Tuesday, June 3, 2008

What I use - Part II: Software

Previously I had mentioned the equipment that I use when photographing. This time I'll talk about the software that I use to process my photographs.

I predominately shoot in RAW format. As RAW is the digital eqivalent to a negative, I need to process the photographs to get a final image. These are the software tools that I currently use.

Nikon View NX: This is the viewer that I use to preview and sort my shots. I will rate on a 3 point scale with "1" being select keepers, "2" being possible keepers, and "3" being duds/stinkers. It is a fluid scale as I make several passes through the images to refine what I think are the best shots of a given batch. Eventually, all of the images that I process out to final JPEGs get rated as a "1" to ease searching for them later in View NX.

Nikon Capture NX: I am currently using version 1.3.3. This is the RAW converter software that I use. I have had the best results with it and feel that it handles Nikon's NEF format the best of the converters that I have available to me. I particularly like the color control points as it greatly simplifies local color/exposure corrections. However, Capture NX is a bit of a system resource hog and tends to slow down after prolonged use. Plus, the interface isn't the most intuitive around. Still, I am happy with the results that I get from it.

As I don't usually do a lot of post processing beyond exposure/color correction and sharpening, I will generally save a photograph to JPEG format as a final step. However, there are times that I need to do more extensive corrections, or want to do things that Capture NX doesn't have the tools to perform. In those cases I will use one of the following applications.

Adobe Photoshot Elements version 5: This is my image/pixel editor. It also has a cataloging feature, but I tend not to use it much at the moment. I probably should use it more than I do, but oh well. PSE5 is what I use if I need to clone out dust spots or other objects. It is also where I will do major distortions such as Amazing Circles. Capture NX doesn't have the tools to do those sorts of functions.

Gimp: The Gimp is a freeware image editor that is sort of between PSE5 and the full Photoshop package. Its' interface is not intuitive at all, but you can get good results if you know how to use it. Unfortunately, I don't know how to use it well and tend to use PSE5 instead. Still, sometimes I will use Gimp to try out different techniques that PSE5 isn't capable of itself.

Paint.Net: This is another freeware image editor. It started as a graduate research project in conjunction with Microsoft to develop a more robust image editor to replace the Paint accessory in Windows. Microsoft ended up not incorporating it into Windows, but the original graduate students have taken it and improved it throughout the years. It is a very good image editor that is easier to use than the Gimp. However, it doesn't have quite a many features as the Gimp. If you have a Windows computer and want something a bit more powerful than Paint, but don't want to spend alot of money, then Paint.Net is a good choice.

The Future:

Photoshop: Eventually, I will upgrade to the full version of Photoshop. It is still a bit more than I really need, but I think I'm getting close to the point where PSE5 won't be able to do the things I want to do with an image.

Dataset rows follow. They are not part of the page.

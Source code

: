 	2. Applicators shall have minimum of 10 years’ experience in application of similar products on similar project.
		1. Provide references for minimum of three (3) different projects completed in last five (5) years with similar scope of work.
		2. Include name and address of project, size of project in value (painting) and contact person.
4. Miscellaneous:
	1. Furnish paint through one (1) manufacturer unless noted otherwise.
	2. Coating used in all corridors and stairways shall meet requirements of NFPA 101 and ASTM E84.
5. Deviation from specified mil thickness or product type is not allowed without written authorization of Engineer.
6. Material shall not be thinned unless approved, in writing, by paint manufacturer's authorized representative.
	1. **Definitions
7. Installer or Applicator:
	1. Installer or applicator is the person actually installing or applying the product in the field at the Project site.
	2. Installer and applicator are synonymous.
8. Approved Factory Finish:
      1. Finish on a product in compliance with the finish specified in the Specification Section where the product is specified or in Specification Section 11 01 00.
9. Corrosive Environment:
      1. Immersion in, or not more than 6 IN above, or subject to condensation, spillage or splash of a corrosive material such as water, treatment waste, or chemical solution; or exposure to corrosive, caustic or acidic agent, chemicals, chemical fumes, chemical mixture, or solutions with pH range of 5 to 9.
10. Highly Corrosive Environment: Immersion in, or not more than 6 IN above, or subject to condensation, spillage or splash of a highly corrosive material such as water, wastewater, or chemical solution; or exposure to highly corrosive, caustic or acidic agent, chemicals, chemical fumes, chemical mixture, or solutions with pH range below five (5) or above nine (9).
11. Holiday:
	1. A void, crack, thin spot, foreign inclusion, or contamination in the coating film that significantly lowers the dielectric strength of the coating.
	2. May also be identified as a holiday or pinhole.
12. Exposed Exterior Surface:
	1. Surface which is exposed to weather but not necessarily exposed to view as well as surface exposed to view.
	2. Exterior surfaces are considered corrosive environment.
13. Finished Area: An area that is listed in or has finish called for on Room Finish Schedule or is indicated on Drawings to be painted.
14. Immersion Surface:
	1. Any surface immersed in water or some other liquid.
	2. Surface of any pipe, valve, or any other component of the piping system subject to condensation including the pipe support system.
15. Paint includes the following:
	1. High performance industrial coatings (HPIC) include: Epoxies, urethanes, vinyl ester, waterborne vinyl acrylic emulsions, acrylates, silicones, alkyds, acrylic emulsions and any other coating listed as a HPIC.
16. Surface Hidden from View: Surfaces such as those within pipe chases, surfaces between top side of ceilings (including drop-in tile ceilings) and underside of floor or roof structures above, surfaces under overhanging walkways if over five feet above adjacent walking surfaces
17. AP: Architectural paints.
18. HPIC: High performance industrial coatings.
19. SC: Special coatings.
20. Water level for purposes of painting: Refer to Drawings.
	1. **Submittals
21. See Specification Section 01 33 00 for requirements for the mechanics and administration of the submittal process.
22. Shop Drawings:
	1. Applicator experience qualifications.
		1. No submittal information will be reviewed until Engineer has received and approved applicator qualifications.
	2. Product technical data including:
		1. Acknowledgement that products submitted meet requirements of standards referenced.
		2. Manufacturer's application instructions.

Lightroom version 2: Lightroom is Adobe's application to help photographer develop, organize and output their images. It is a combination library and digital darkroom. Version 2, which is in beta, adds some new features most notably localized corrections. Instead of using control points like Capture NX does to generate a mask, Lightroom 2 lets you "paint" corrections onto an area and automatically generates a mask of the area you painted. It is a different way of doing the same sort of function. I've played around with the Lightroom 2 beta and liked what I saw. I don't know if I'll get it or not, but it is a possiblity.

Capture NX 2: Nikon just announced the next version of Capture NX today and there are a couple of previews/reviews out already. Supposedly it has a much improved interface and runs better than the version I currently use. Plus, it adds additional features such as a cloning capability for small items, and new "selection control points" that allow you to use the control point functionality to general masks for localized corrects of features such as noise reduction, sharpening, levels and curves, etc. It is expensive for an upgrade though, $109 USD for an upgrade, and $170 USD for the full version. It may make more sense for me to go with Lightroom 2 and replace both View NX and Capture NX. It would simplify my application workflow, but would be more expensive upfront. Decisions, decisions.